Likewise, her essays on Aphra Behn and Mary Elizabeth Braddon could have been expanded; she is clearly deeply invested in establishing their literary reputations. Both women were unorthodox, wrote prolifically for money, and found their audiences. They were determined to write even though to do so as they did was akin to prostitution back then. By any standard, Behn and Braddon were enormously successful.

It’s a little surprising, then, that in writing about them, Beer begins to lose heart. She speaks about lost lives. They were misunderstood and not taken seriously. “It seems that selling a lot of books was not enough.” The fact that we haven’t been discussing the work of Braddon for the last 150 years is, she says, “one of the sadnesses driving this book.”

But dismantling the patriarchy can’t be done alone, and all of these authors found male allies to get their work into print. Kempe had scribes; Austen and Bradstreet had fathers and brothers (and, in Bradstreet’s case, a husband) to champion them; Braddon had the support of her husband and publisher.

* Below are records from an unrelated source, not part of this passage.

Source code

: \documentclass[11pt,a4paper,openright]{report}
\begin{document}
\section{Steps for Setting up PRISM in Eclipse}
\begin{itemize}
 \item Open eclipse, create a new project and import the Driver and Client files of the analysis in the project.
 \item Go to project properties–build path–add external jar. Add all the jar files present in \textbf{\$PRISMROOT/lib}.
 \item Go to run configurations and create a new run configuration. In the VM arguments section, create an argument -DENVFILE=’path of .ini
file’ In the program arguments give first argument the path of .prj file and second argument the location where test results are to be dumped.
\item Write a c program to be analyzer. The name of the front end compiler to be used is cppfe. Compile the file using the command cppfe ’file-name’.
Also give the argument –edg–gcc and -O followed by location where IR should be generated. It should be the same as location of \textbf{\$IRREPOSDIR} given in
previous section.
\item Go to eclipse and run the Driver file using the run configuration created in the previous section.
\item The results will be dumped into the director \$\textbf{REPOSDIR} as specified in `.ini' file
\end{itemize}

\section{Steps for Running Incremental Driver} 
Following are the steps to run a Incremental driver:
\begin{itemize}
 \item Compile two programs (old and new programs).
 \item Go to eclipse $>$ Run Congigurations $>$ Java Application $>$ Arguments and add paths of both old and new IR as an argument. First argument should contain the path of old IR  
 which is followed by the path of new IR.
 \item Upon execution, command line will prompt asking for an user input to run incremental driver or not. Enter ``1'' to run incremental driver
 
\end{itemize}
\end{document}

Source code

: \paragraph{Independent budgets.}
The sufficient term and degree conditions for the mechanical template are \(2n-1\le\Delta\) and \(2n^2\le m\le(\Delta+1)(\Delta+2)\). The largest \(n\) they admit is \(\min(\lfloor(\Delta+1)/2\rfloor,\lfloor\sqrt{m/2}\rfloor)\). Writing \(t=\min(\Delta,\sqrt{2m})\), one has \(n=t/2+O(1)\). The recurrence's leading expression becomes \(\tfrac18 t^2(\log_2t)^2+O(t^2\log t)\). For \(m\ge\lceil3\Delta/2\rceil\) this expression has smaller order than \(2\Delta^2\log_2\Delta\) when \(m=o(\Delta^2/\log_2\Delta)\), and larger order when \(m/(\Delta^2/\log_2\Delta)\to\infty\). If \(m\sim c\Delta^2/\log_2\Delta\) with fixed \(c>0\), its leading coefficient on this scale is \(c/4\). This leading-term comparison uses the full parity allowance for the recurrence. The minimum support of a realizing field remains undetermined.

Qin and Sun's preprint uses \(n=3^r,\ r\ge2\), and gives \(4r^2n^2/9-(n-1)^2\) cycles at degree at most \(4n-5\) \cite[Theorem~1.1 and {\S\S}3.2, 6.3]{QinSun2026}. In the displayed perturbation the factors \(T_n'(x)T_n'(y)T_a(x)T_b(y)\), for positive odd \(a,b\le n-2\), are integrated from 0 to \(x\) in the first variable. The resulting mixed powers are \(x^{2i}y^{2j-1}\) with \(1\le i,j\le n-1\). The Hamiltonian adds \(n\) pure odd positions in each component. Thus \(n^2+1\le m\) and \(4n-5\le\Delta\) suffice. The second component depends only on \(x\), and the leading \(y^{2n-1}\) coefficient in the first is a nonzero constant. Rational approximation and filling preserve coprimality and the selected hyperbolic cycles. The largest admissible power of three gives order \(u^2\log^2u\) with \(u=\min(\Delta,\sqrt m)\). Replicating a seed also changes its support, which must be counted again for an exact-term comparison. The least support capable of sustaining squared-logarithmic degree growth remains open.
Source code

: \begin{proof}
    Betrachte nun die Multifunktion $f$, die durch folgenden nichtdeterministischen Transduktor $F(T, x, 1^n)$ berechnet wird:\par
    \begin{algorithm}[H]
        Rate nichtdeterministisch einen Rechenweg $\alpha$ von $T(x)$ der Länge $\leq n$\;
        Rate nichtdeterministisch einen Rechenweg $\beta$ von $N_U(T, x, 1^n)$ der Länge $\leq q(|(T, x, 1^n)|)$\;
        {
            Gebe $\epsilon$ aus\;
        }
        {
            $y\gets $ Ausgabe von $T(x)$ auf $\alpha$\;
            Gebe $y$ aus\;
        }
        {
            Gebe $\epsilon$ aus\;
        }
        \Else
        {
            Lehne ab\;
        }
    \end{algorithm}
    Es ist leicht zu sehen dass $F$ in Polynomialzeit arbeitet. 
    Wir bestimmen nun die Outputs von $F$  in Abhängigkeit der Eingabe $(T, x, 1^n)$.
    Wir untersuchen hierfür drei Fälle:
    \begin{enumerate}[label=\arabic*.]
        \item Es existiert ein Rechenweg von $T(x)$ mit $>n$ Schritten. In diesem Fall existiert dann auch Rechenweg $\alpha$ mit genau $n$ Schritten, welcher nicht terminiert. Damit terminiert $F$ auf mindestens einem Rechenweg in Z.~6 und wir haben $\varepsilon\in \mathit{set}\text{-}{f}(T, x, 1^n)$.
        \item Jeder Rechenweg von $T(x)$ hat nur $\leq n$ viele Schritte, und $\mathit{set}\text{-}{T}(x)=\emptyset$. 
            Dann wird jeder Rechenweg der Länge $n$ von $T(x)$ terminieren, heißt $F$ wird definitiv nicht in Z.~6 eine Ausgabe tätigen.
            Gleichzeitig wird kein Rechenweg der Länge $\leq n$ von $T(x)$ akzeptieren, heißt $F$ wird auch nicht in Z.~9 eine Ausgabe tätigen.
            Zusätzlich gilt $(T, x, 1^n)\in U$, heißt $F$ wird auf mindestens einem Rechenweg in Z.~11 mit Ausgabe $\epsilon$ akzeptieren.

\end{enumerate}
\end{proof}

“Eve is not biting back,” Beer writes rather wistfully toward the end, “she just wants a break from being Eve.” Don’t we all want a break from gender stereotypes? They are as harmful to men as they are to women. But surely things are looking up. One can hardly find an author more celebrated than Austen. Lanyer’s work, as well as that of Kempe and Julian, has found its way into college curricula. With the help of books like Eve Bites Back, I expect that trend will continue.

Amanda Holmes Duffy, author of the novel I Know Where I Am When I’m Falling, is a book-club facilitator for Fairfax County Public Library and hosts the weekly podcast Read Me a Poem for the American Scholar.